IT’s not long now until we find out who are the region’s farming heroes in our Three Counties Awards.

We will be broadcasting the awards ceremony at 7pm on November 26 via our Facebook page and in the run-up we are taking a look at the finalists in each category.

Here are those in the final of the Family Run Farm award, sponsored by mfg Solicitors


FARMERS are custodians of the countryside, according to one of the farms nominated for this year’s farming awards, as they look after rural areas, not just making a living off the land.

So says Esther Rudge, who runs Ballingham Court, near Ross-on-Wye, as a family partnership with her husband Henry and their son Monty, who has recently joined the business after studying at agricultural university Harper Adams.

Mrs Rudge is the fourth generation of her family to farm the 450-acre site after she took over aged 16. Along with her family, she has now been nominated for the Family Run Farm of the Year award.

From apple orchards and an anaerobic digester, to ewes and 120 acres of arable crops, the family has a range of interests.

But on top of that, Mrs Rudge said they look after the south Herefordshire countryside they farm.

“The farm has been in environmental schemes for over 20 years. We are privileged to farm in a beautiful area on the banks of the river Wye. We have planted wild bird covers, pollen mixes and buffer strips.

“We have planted 10 acres of new woodland to provide a wildlife corridor across the middle of the farm and have planted over four kilometres of hedges. We have won the AONB farm of the year on three occasions for our outstanding contribution to the Wye Valley AONB.”

The family has also planted grass on flood plains and invested heavily in renewable energy.


Rea & Son, run by Jim, Sheila & Sarah Hitchon, is a family run farm that has been home to the Clenchers Dairy Herd since 1957.

The couple have twin daughters, one of whom has gone into accountancy, but the other sister, Sarah, is very much a significant part of their succession plans.

They support the diary sector, having worked with local dairy Cotswolds to supply their milk.

With definite plans to continue and thrive for the future, they have invested significantly

over the past few years in new buildings, farm facilities and robots (two years ago) which makes a big difference, especially to the intensive labour that is needed on a dairy farm.

A very close knit family, Jim’s wife Sheila has a fabulous cake making business that is also based at the farm, and their four young grandchildren are mad about farming too!

They have encouraged the farm to be used for many educational farm visits and are always happy to show people around and encourage the next generation.

They are the most positive and fabulous ambassadors.


Churchfields Farm near Droitwich is a big operation – they’ve recently been granted permission for a new visitor and education centre – but it is still very much a family business.

Churchfields Farm was bought back in 1913 when the Davies family farmed 46 acres and 12 cows.

Now the farm, run by Will and Gillian Kerton, milks 100 pedigree Holstein Friesian and Dairy Shorthorn cows, have 50 following cattle and farm 350 acres in a rotation of winter wheat, oil seed rape and maize.

They still milk in the herringbone parlour that Gillian’s father put in back in the 1970s.

After the Foot and Mouth crisis and with low milk prices the family diversified into ice cream production and in 2015 opened an ice cream parlour and cafe on the farm.
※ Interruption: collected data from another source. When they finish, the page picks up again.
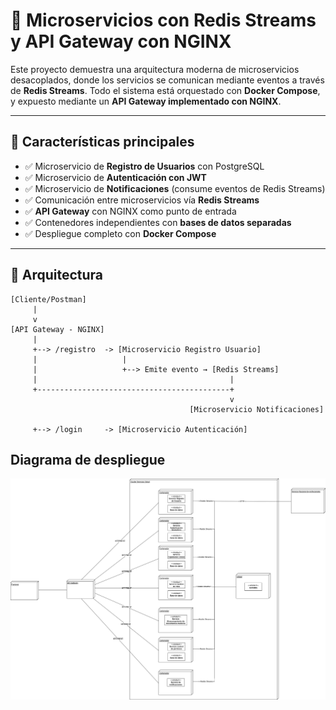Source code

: 
# 🧩 Microservicios con Redis Streams y API Gateway con NGINX

Este proyecto demuestra una arquitectura moderna de microservicios desacoplados, donde los servicios se comunican mediante eventos a través de **Redis Streams**. Todo el sistema está orquestado con **Docker Compose**, y expuesto mediante un **API Gateway implementado con NGINX**.

---

## 🚀 Características principales

- ✅ Microservicio de **Registro de Usuarios** con PostgreSQL
- ✅ Microservicio de **Autenticación con JWT**
- ✅ Microservicio de **Notificaciones** (consume eventos de Redis Streams)
- ✅ Comunicación entre microservicios vía **Redis Streams**
- ✅ **API Gateway** con NGINX como punto de entrada
- ✅ Contenedores independientes con **bases de datos separadas**
- ✅ Despliegue completo con **Docker Compose**

---

## 🧱 Arquitectura

```plaintext
[Cliente/Postman] 
     |
     v
[API Gateway - NGINX]
     |
     +--> /registro  -> [Microservicio Registro Usuario]
     |                   |
     |                   +--> Emite evento → [Redis Streams]
     |                                           |
     +-------------------------------------------+
                                                 v
                                        [Microservicio Notificaciones]

     +--> /login     -> [Microservicio Autenticación]
```

## Diagrama de despliegue

![Diagrama de despliegue](./diagramas/despliegue.png)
The same year the family diversified again, adding the production of Droitwich Salt to the ever expanding business.

We are started off by selling our Salt to farm shops and in our own Barn Cafe then leading up to supplying the likes of Ritter and Harvey Nichols.

“We are a family business but want the team and customers to feel part of the Churchfields family. Our values run through all aspects of the Churchfields business, team and family. We believe in farming in a sustainable way.”